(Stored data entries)
----------------

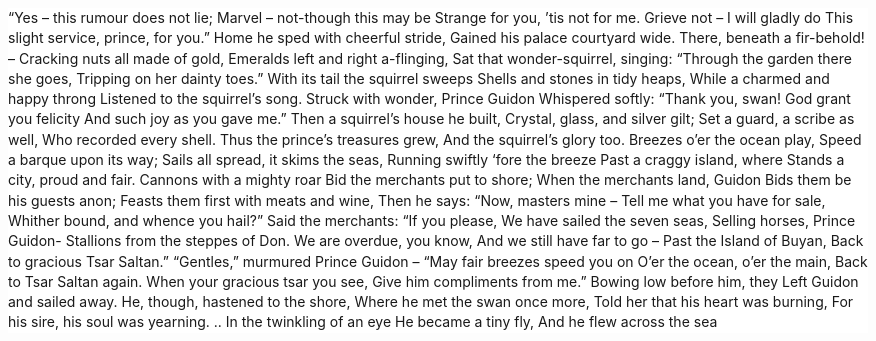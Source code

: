 “Yes – this rumour does not lie;
Marvel – not-though this may be
Strange for you, ’tis not for me.
Grieve not – I will gladly do
This slight service, prince, for you.”
Home he sped with cheerful stride,
Gained his palace courtyard wide.
There, beneath a fir-behold! –
Cracking nuts all made of gold,
Emeralds left and right a-flinging,
Sat that wonder-squirrel, singing:
“Through the garden there she goes,
Tripping on her dainty toes.”
With its tail the squirrel sweeps
Shells and stones in tidy heaps,
While a charmed and happy throng
Listened to the squirrel’s song.
Struck with wonder, Prince Guidon
Whispered softly: “Thank you, swan!
God grant you felicity
And such joy as you gave me.”
Then a squirrel’s house he built,
Crystal, glass, and silver gilt;
Set a guard, a scribe as well,
Who recorded every shell.
Thus the prince’s treasures grew,
And the squirrel’s glory too.
Breezes o’er the ocean play,
Speed a barque upon its way;
Sails all spread, it skims the seas,
Running swiftly ‘fore the breeze
Past a craggy island, where
Stands a city, proud and fair.
Cannons with a mighty roar
Bid the merchants put to shore;
When the merchants land, Guidon
Bids them be his guests anon;
Feasts them first with meats and wine,
Then he says: “Now, masters mine –
Tell me what you have for sale,
Whither bound, and whence you hail?”
Said the merchants: “If you please,
We have sailed the seven seas,
Selling horses, Prince Guidon-
Stallions from the steppes of Don.
We are overdue, you know,
And we still have far to go –
Past the Island of Buyan,
Back to gracious Tsar Saltan.”
“Gentles,” murmured Prince Guidon –
“May fair breezes speed you on
O’er the ocean, o’er the main,
Back to Tsar Saltan again.
When your gracious tsar you see,
Give him compliments from me.”
Bowing low before him, they
Left Guidon and sailed away.
He, though, hastened to the shore,
Where he met the swan once more,
Told her that his heart was burning,
For his sire, his soul was yearning. ..
In the twinkling of an eye
He became a tiny fly,
And he flew across the sea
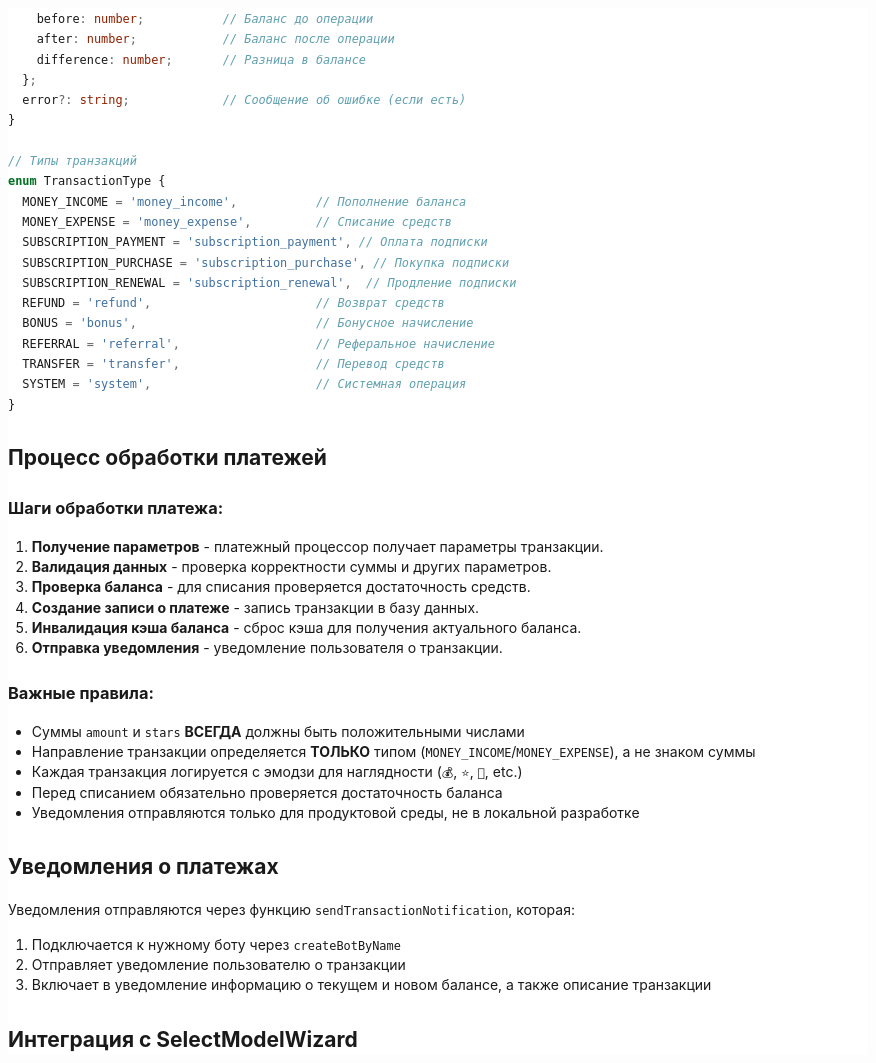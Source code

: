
 ```typescript
    before: number;           // Баланс до операции
    after: number;            // Баланс после операции
    difference: number;       // Разница в балансе
  };
  error?: string;             // Сообщение об ошибке (если есть)
}

// Типы транзакций
enum TransactionType {
  MONEY_INCOME = 'money_income',           // Пополнение баланса
  MONEY_EXPENSE = 'money_expense',         // Списание средств
  SUBSCRIPTION_PAYMENT = 'subscription_payment', // Оплата подписки
  SUBSCRIPTION_PURCHASE = 'subscription_purchase', // Покупка подписки
  SUBSCRIPTION_RENEWAL = 'subscription_renewal',  // Продление подписки
  REFUND = 'refund',                       // Возврат средств
  BONUS = 'bonus',                         // Бонусное начисление
  REFERRAL = 'referral',                   // Реферальное начисление
  TRANSFER = 'transfer',                   // Перевод средств
  SYSTEM = 'system',                       // Системная операция
}
```

## Процесс обработки платежей

### Шаги обработки платежа:

1. **Получение параметров** - платежный процессор получает параметры транзакции.
2. **Валидация данных** - проверка корректности суммы и других параметров.
3. **Проверка баланса** - для списания проверяется достаточность средств.
4. **Создание записи о платеже** - запись транзакции в базу данных.
5. **Инвалидация кэша баланса** - сброс кэша для получения актуального баланса.
6. **Отправка уведомления** - уведомление пользователя о транзакции.

### Важные правила:

- Суммы `amount` и `stars` **ВСЕГДА** должны быть положительными числами
- Направление транзакции определяется **ТОЛЬКО** типом (`MONEY_INCOME`/`MONEY_EXPENSE`), а не знаком суммы
- Каждая транзакция логируется с эмодзи для наглядности (`💰`, `⭐️`, `📨`, etc.)
- Перед списанием обязательно проверяется достаточность баланса
- Уведомления отправляются только для продуктовой среды, не в локальной разработке

## Уведомления о платежах

Уведомления отправляются через функцию `sendTransactionNotification`, которая:

1. Подключается к нужному боту через `createBotByName`
2. Отправляет уведомление пользователю о транзакции
3. Включает в уведомление информацию о текущем и новом балансе, а также описание транзакции

## Интеграция с SelectModelWizard
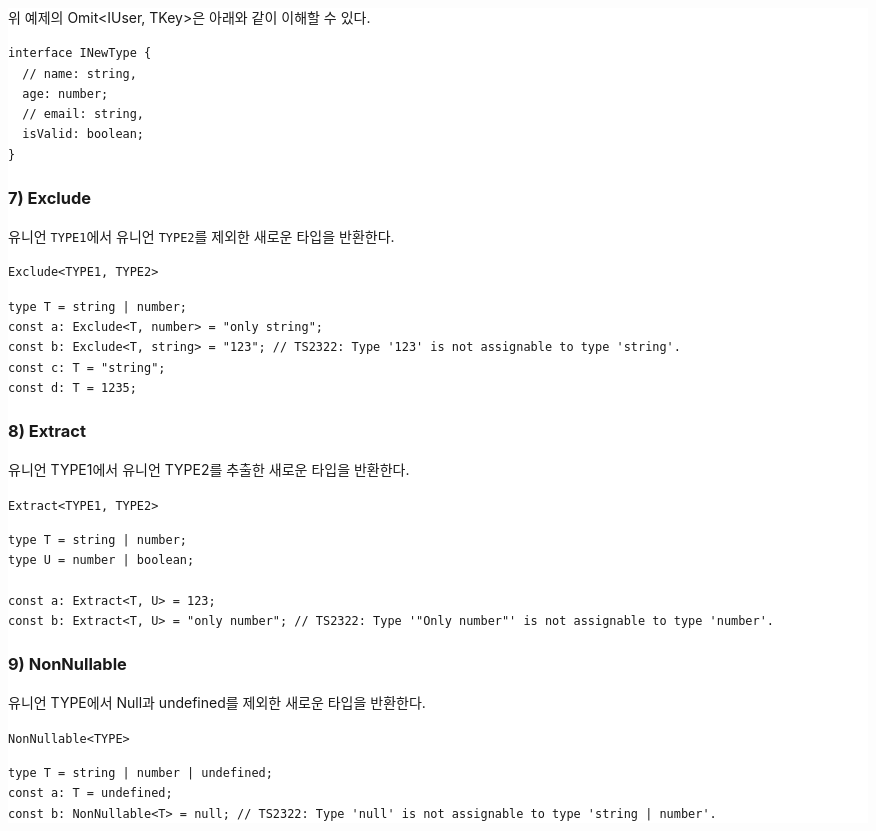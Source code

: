 위 예제의 Omit<IUser, TKey>은 아래와 같이 이해할 수 있다.

```tsx
interface INewType {
  // name: string,
  age: number;
  // email: string,
  isValid: boolean;
}
```

### 7) Exclude

유니언 `TYPE1`에서 유니언 `TYPE2`를 제외한 새로운 타입을 반환한다.

```tsx
Exclude<TYPE1, TYPE2>
```

```tsx
type T = string | number;
const a: Exclude<T, number> = "only string";
const b: Exclude<T, string> = "123"; // TS2322: Type '123' is not assignable to type 'string'.
const c: T = "string";
const d: T = 1235;
```

### 8) Extract

유니언 TYPE1에서 유니언 TYPE2를 추출한 새로운 타입을 반환한다.

```tsx
Extract<TYPE1, TYPE2>
```

```tsx
type T = string | number;
type U = number | boolean;

const a: Extract<T, U> = 123;
const b: Extract<T, U> = "only number"; // TS2322: Type '"Only number"' is not assignable to type 'number'.
```

### 9) NonNullable

유니언 TYPE에서 Null과 undefined를 제외한 새로운 타입을 반환한다.

```tsx
NonNullable<TYPE>
```

```tsx
type T = string | number | undefined;
const a: T = undefined;
const b: NonNullable<T> = null; // TS2322: Type 'null' is not assignable to type 'string | number'.
```
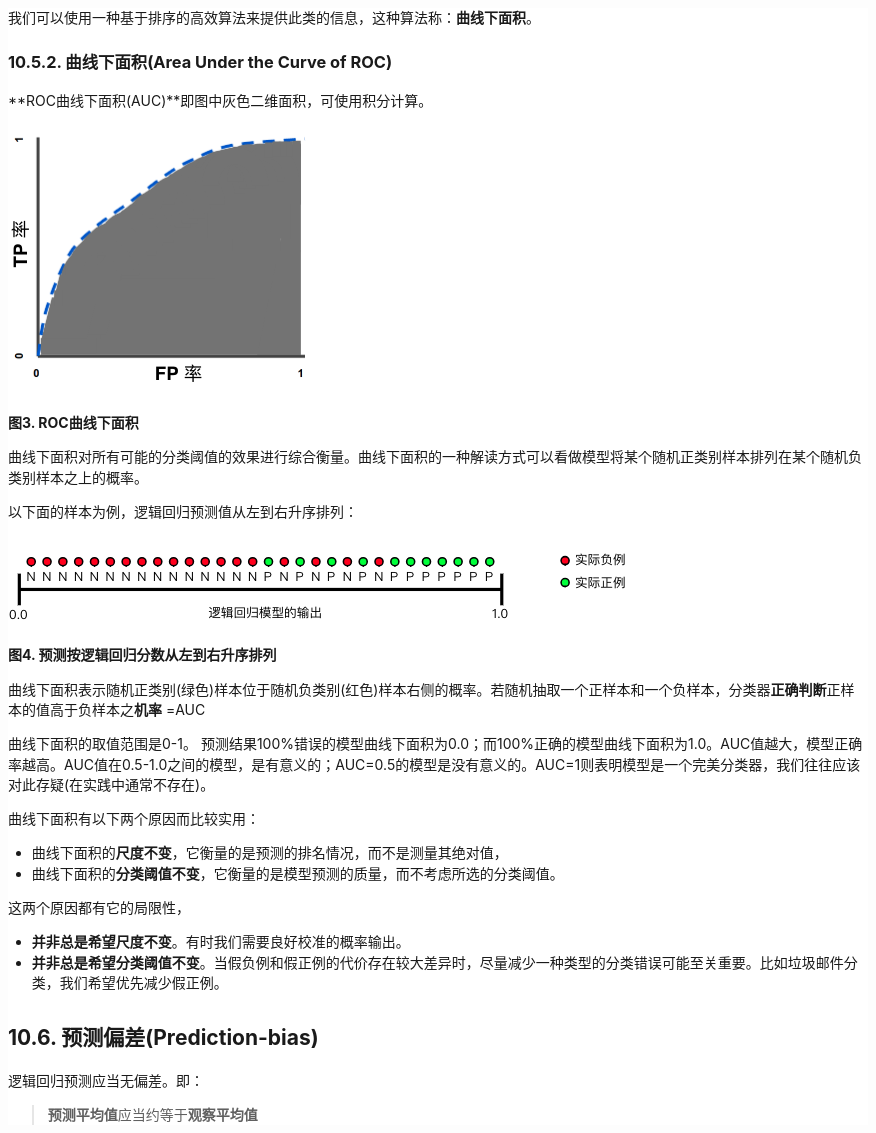我们可以使用一种基于排序的高效算法来提供此类的信息，这种算法称：**曲线下面积**。

### 10.5.2. 曲线下面积(Area Under the Curve of ROC)

**ROC曲线下面积(AUC)**即图中灰色二维面积，可使用积分计算。

![image-20181120101809038](assets/image-20181120101809038-2680289.png)

**图3. ROC曲线下面积**

曲线下面积对所有可能的分类阈值的效果进行综合衡量。曲线下面积的一种解读方式可以看做模型将某个随机正类别样本排列在某个随机负类别样本之上的概率。

以下面的样本为例，逻辑回归预测值从左到右升序排列：

![image-20181120102904263](assets/image-20181120102904263-2680944.png)

**图4. 预测按逻辑回归分数从左到右升序排列**

曲线下面积表示随机正类别(绿色)样本位于随机负类别(红色)样本右侧的概率。若随机抽取一个正样本和一个负样本，分类器**正确判断**正样本的值高于负样本之**机率** =AUC

曲线下面积的取值范围是0-1。 预测结果100%错误的模型曲线下面积为0.0；而100%正确的模型曲线下面积为1.0。AUC值越大，模型正确率越高。AUC值在0.5-1.0之间的模型，是有意义的；AUC=0.5的模型是没有意义的。AUC=1则表明模型是一个完美分类器，我们往往应该对此存疑(在实践中通常不存在)。

曲线下面积有以下两个原因而比较实用：

- 曲线下面积的**尺度不变**，它衡量的是预测的排名情况，而不是测量其绝对值，
- 曲线下面积的**分类阈值不变**，它衡量的是模型预测的质量，而不考虑所选的分类阈值。

这两个原因都有它的局限性，

- **并非总是希望尺度不变**。有时我们需要良好校准的概率输出。
- **并非总是希望分类阈值不变**。当假负例和假正例的代价存在较大差异时，尽量减少一种类型的分类错误可能至关重要。比如垃圾邮件分类，我们希望优先减少假正例。

## 10.6. 预测偏差(Prediction-bias)

逻辑回归预测应当无偏差。即：

> **预测平均值**应当约等于**观察平均值**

----------------

_What needs to be done_
In the records above, the line with "1. **Получение параметров**" marks the start and the line with "2. Отправляет уведомление" marks the end; copy that stretch exactly, both lines included, and nothing else.

_Exercise response_
1. **Получение параметров** - платежный процессор получает параметры транзакции.
2. **Валидация данных** - проверка корректности суммы и других параметров.
3. **Проверка баланса** - для списания проверяется достаточность средств.
4. **Создание записи о платеже** - запись транзакции в базу данных.
5. **Инвалидация кэша баланса** - сброс кэша для получения актуального баланса.
6. **Отправка уведомления** - уведомление пользователя о транзакции.

### Важные правила:

- Суммы `amount` и `stars` **ВСЕГДА** должны быть положительными числами
- Направление транзакции определяется **ТОЛЬКО** типом (`MONEY_INCOME`/`MONEY_EXPENSE`), а не знаком суммы
- Каждая транзакция логируется с эмодзи для наглядности (`💰`, `⭐️`, `📨`, etc.)
- Перед списанием обязательно проверяется достаточность баланса
- Уведомления отправляются только для продуктовой среды, не в локальной разработке

## Уведомления о платежах

Уведомления отправляются через функцию `sendTransactionNotification`, которая:

1. Подключается к нужному боту через `createBotByName`
2. Отправляет уведомление пользователю о транзакции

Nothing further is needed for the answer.